| Instructions to follow |
For the records that follow, say how many lines have the word "국제신도시" in them. Write the number and nothing more.

| Task input |

* * * * *

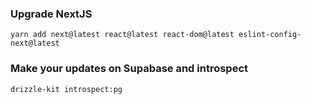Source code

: ### Upgrade NextJS
```
yarn add next@latest react@latest react-dom@latest eslint-config-next@latest
```

### Make your updates on Supabase and introspect
```
drizzle-kit introspect:pg
```
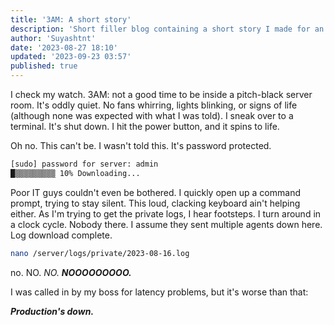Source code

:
 ```yaml
---
title: '3AM: A short story'
description: 'Short filler blog containing a short story I made for an English project'
author: 'Suyashtnt'
date: '2023-08-27 18:10'
updated: '2023-09-23 03:57'
published: true
---
```


I check my watch. 3AM: not a good time to be inside a pitch-black server room. It's oddly quiet. No fans whirring, lights blinking, or signs of life (although none was expected with what I was told). I sneak over to a terminal. It's shut down. I hit the power button, and it spins to life.

Oh no.
This can't be.
I wasn't told this.
It's password protected.

```sh
[sudo] password for server: admin
█▒▒▒▒▒▒▒▒▒ 10% Downloading...
```

Poor IT guys couldn't even be bothered. I quickly open up a command prompt, trying to stay silent. This loud, clacking keyboard ain't helping either. As I'm trying to get the private logs, I hear footsteps. I turn around in a clock cycle. Nobody there. I assume they sent multiple agents down here. Log download complete.

```sh
nano /server/logs/private/2023-08-16.log
```

no. NO. _NO._ **_NOOOOOOOOO._**

I was called in by my boss for latency problems, but it's worse than that:

**_Production's down._**
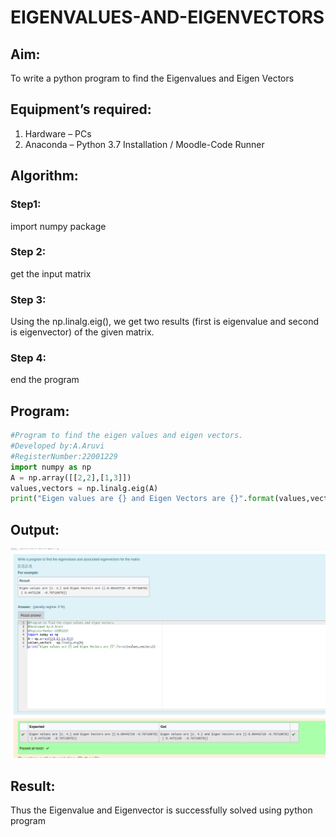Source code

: # EIGENVALUES-AND-EIGENVECTORS

## Aim:

To write a python program to find the Eigenvalues and Eigen Vectors

## Equipment’s required:

1. 	Hardware – PCs
2. 	Anaconda – Python 3.7 Installation / Moodle-Code Runner

## Algorithm:

### Step1:
import numpy package
### Step 2:
get the input matrix 
### Step 3: 
Using the np.linalg.eig(),  we get two results (first is eigenvalue and second is eigenvector) of the given matrix.
### Step 4:
end the program

## Program:
```python
#Program to find the eigen values and eigen vectors.
#Developed by:A.Aruvi 
#RegisterNumber:22001229
import numpy as np
A = np.array([[2,2],[1,3]])
values,vectors = np.linalg.eig(A)
print("Eigen values are {} and Eigen Vectors are {}".format(values,vectors))
```

## Output:

![](./eigenvec.png)
## Result:

Thus the Eigenvalue and Eigenvector is successfully solved using python program
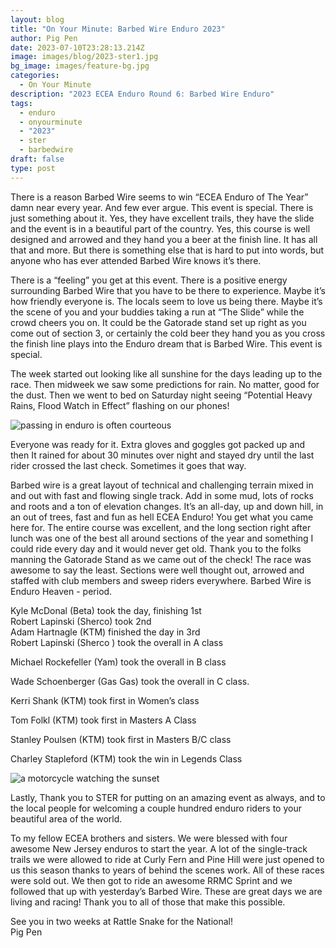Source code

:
 ```yaml
---
layout: blog
title: "On Your Minute: Barbed Wire Enduro 2023"
author: Pig Pen
date: 2023-07-10T23:28:13.214Z
image: images/blog/2023-ster1.jpg
bg_image: images/feature-bg.jpg
categories:
  - On Your Minute
description: "2023 ECEA Enduro Round 6: Barbed Wire Enduro"
tags:
  - enduro
  - onyourminute
  - "2023"
  - ster
  - barbedwire
draft: false
type: post
---
```

There is a reason Barbed Wire seems to win “ECEA Enduro of The Year” damn near every year. And few ever argue. This event is special. There is just something about it. Yes, they have excellent trails, they have the slide and the event is in a beautiful part of the country. Yes, this course is well designed and arrowed and they hand you a beer at the finish line. It has all that and more. But there is something else that is hard to put into words, but anyone who has ever attended Barbed Wire knows it’s there.

There is a “feeling” you get at this event. There is a positive energy surrounding Barbed Wire that you have to be there to experience. Maybe it’s how friendly everyone is. The locals seem to love us being there. Maybe it’s the scene of you and your buddies taking a run at “The Slide” while the crowd cheers you on. It could be the Gatorade stand set up right as you come out of section 3, or certainly the cold beer they hand you as you cross the finish line plays into the Enduro dream that is Barbed Wire. This event is special.


The week started out looking like all sunshine for the days leading up to the race. Then midweek we saw some predictions for rain. No matter, good for the dust. Then we went to bed on Saturday night seeing “Potential Heavy Rains, Flood Watch in Effect” flashing on our phones!

![passing in enduro is often courteous ](/images/blog/2023-ster2.jpg)




Everyone was ready for it. Extra gloves and goggles got packed up and then It rained for about 30 minutes over night and stayed dry until the last rider crossed the last check. Sometimes it goes that way. 

Barbed wire is a great layout of technical and challenging terrain mixed in and out with fast and flowing single track. Add in some mud, lots of rocks and roots and a ton of elevation changes. It’s an all-day, up and down hill, in an out of trees, fast and fun as hell ECEA Enduro! You get what you came here for. The entire course was excellent, and the long section right after lunch was one of the best all around sections of the year and something I could ride every day and it would never get old. Thank you to the folks manning the Gatorade Stand as we came out of the check! The race was awesome to say the least. Sections were well thought out, arrowed and staffed with club members and sweep riders everywhere. Barbed Wire is Enduro Heaven - period.


Kyle McDonal (Beta) took the day, finishing 1st  
Robert Lapinski (Sherco) took 2nd  
Adam Hartnagle (KTM) finished the day in 3rd  
Robert Lapinski (Sherco ) took the overall in A class  

Michael Rockefeller (Yam) took the overall in B class  

Wade Schoenberger (Gas Gas) took the overall in C class.  

Kerri Shank (KTM) took first in Women’s class  

Tom Folkl (KTM) took first in Masters A Class  

Stanley Poulsen (KTM) took first in Masters B/C class  

Charley Stapleford (KTM) took the win in Legends Class

![a motorcycle watching the sunset](/images/blog/ster-field3.jpg)


Lastly, Thank you to STER for putting on an amazing event as always, and to the local people for welcoming a couple hundred enduro riders to your beautiful area of the world.


To my fellow ECEA brothers and sisters. We were blessed with four awesome New Jersey enduros to start the year. A lot of the single-track trails we were allowed to ride at Curly Fern and Pine Hill were just opened to us this season thanks to years of behind the scenes work. All of these races were sold out. We then got to ride an awesome RRMC Sprint and we followed that up with yesterday’s Barbed Wire. These are great days we are living and racing! Thank you to all of those that make this possible.

See you in two weeks at Rattle Snake for the National!  
Pig Pen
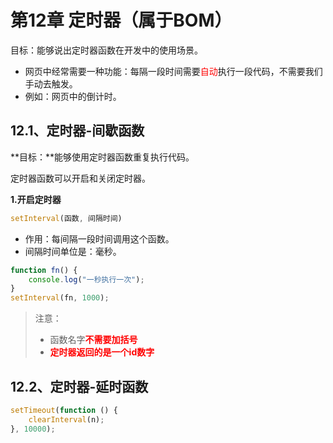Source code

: # 第12章 定时器（属于BOM）

目标：能够说出定时器函数在开发中的使用场景。

- 网页中经常需要一种功能：每隔一段时间需要<span style="color:red;">自动</span>执行一段代码，不需要我们手动去触发。
- 例如：网页中的倒计时。

## 12.1、定时器-间歇函数

**目标：**能够使用定时器函数重复执行代码。

定时器函数可以开启和关闭定时器。

**1.开启定时器**

```js
setInterval(函数, 间隔时间)
```

- 作用：每间隔一段时间调用这个函数。
- 间隔时间单位是：毫秒。

```js
function fn() {
    console.log("一秒执行一次");
}
setInterval(fn, 1000);
```

> 注意：
>
> - 函数名字<span style="color:red;font-weight:bold;">不需要加括号</span>
> - <span style="color:red;font-weight:bold;">定时器返回的是一个id数字</span>

## 12.2、定时器-延时函数

```js
setTimeout(function () {
    clearInterval(n);
}, 10000);
```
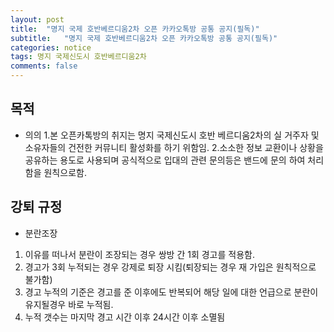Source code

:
 ```yaml
---
layout: post
title:  "명지 국제 호반베르디움2차 오픈 카카오톡방 공통 공지(필독)"
subtitle:   "명지 국제 호반베르디움2차 오픈 카카오톡방 공통 공지(필독)"
categories: notice
tags: 명지 국제신도시 호반베르디움2차
comments: false
---
```


## 목적
+ 의의
 1.본 오픈카톡방의 취지는 명지 국제신도시 호반 베르디움2차의 실 거주자 및 소유자들의 건전한 커뮤니티 활성화를 하기 위함임.
 2.소소한 정보 교환이나 상황을 공유하는 용도로 사용되며 공식적으로 입대의 관련 문의등은 밴드에 문의 하여 처리함을 원칙으로함.

## 강퇴 규정
+ 분란조장
 1. 이유를 떠나서 분란이 조장되는 경우 쌍방 간 1회 경고를 적용함.
 2. 경고가 3회 누적되는 경우 강제로 퇴장 시킴(퇴장되는 경우 재 가입은 원칙적으로 불가함)
 3. 경고 누적의 기준은 경고를 준 이후에도 반복되어 해당 일에 대한 언급으로 분란이 유지될경우 바로 누적됨.
 4. 누적 갯수는 마지막 경고 시간 이후 24시간 이후 소멸됨
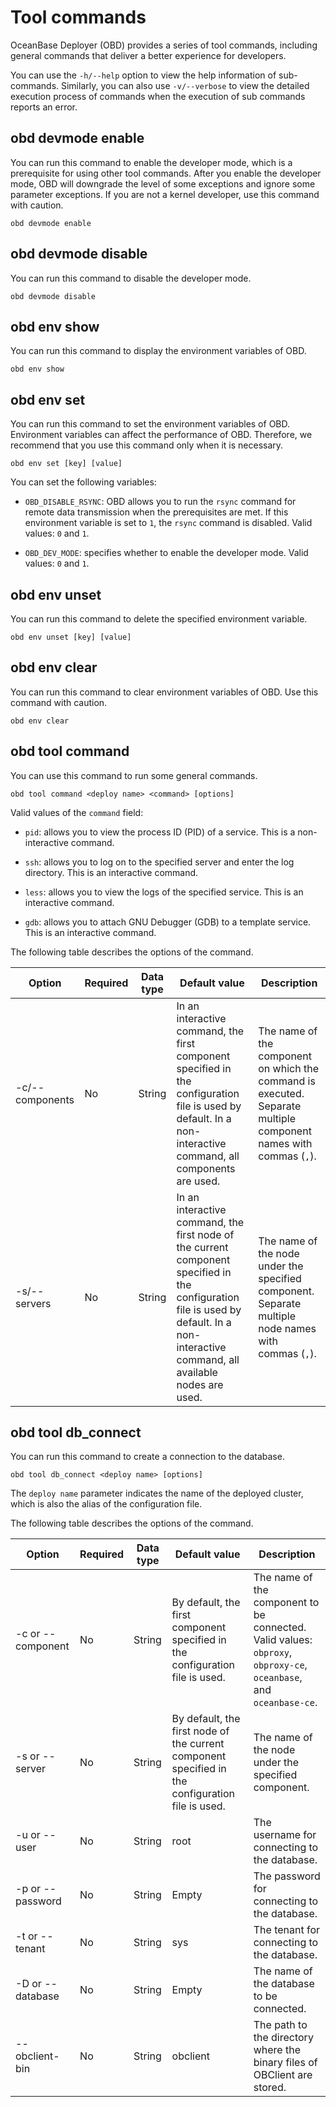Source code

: # Tool commands

OceanBase Deployer (OBD) provides a series of tool commands, including general commands that deliver a better experience for developers.

You can use the `-h/--help` option to view the help information of sub-commands. Similarly, you can also use `-v/--verbose` to view the detailed execution process of commands when the execution of sub commands reports an error.

## obd devmode enable

You can run this command to enable the developer mode, which is a prerequisite for using other tool commands. After you enable the developer mode, OBD will downgrade the level of some exceptions and ignore some parameter exceptions. If you are not a kernel developer, use this command with caution.

```shell
obd devmode enable
```

## obd devmode disable

You can run this command to disable the developer mode.

```shell
obd devmode disable
```

## obd env show

You can run this command to display the environment variables of OBD.

```shell
obd env show
```

## obd env set

You can run this command to set the environment variables of OBD. Environment variables can affect the performance of OBD. Therefore, we recommend that you use this command only when it is necessary.

```shell
obd env set [key] [value]
```

You can set the following variables:

* `OBD_DISABLE_RSYNC`: OBD allows you to run the `rsync` command for remote data transmission when the prerequisites are met. If this environment variable is set to `1`, the `rsync` command is disabled. Valid values: `0` and `1`.

* `OBD_DEV_MODE`: specifies whether to enable the developer mode. Valid values: `0` and `1`.

## obd env unset

You can run this command to delete the specified environment variable.

```shell
obd env unset [key] [value]
```

## obd env clear

You can run this command to clear environment variables of OBD. Use this command with caution.

```shell
obd env clear
```

## obd tool command

You can use this command to run some general commands.

```shell
obd tool command <deploy name> <command> [options]
```

Valid values of the `command` field:

* `pid`: allows you to view the process ID (PID) of a service. This is a non-interactive command.

* `ssh`: allows you to log on to the specified server and enter the log directory. This is an interactive command.

* `less`: allows you to view the logs of the specified service. This is an interactive command.

* `gdb`: allows you to attach GNU Debugger (GDB) to a template service. This is an interactive command.

The following table describes the options of the command.

| Option | Required | Data type | Default value | Description |
|-----------------|------|--------|-------------------------------------------------------|---------------------------|
| -c/--components | No | String | In an interactive command, the first component specified in the configuration file is used by default. In a non-interactive command, all components are used. | The name of the component on which the command is executed. Separate multiple component names with commas (`,`).  |
| -s/--servers | No | String | In an interactive command, the first node of the current component specified in the configuration file is used by default. In a non-interactive command, all available nodes are used. | The name of the node under the specified component. Separate multiple node names with commas (`,`).  |

## obd tool db_connect

You can run this command to create a connection to the database.

```shell
obd tool db_connect <deploy name> [options]
```

The `deploy name` parameter indicates the name of the deployed cluster, which is also the alias of the configuration file.

The following table describes the options of the command.

| Option | Required | Data type | Default value | Description |
|---------------------|------|--------|---------------------------|-------------------------------------------------------------------|
| -c or --component | No | String | By default, the first component specified in the configuration file is used. | The name of the component to be connected. Valid values: `obproxy`, `obproxy-ce`, `oceanbase`, and `oceanbase-ce`.  |
| -s or --server | No | String | By default, the first node of the current component specified in the configuration file is used. | The name of the node under the specified component.  |
| -u or --user | No | String | root | The username for connecting to the database.  |
| -p or --password | No | String | Empty | The password for connecting to the database.  |
| -t or --tenant | No | String | sys | The tenant for connecting to the database.  |
| -D or --database | No | String | Empty | The name of the database to be connected.  |
| --obclient-bin | No | String | obclient | The path to the directory where the binary files of OBClient are stored.  |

* * * * *

| Result for this task |
2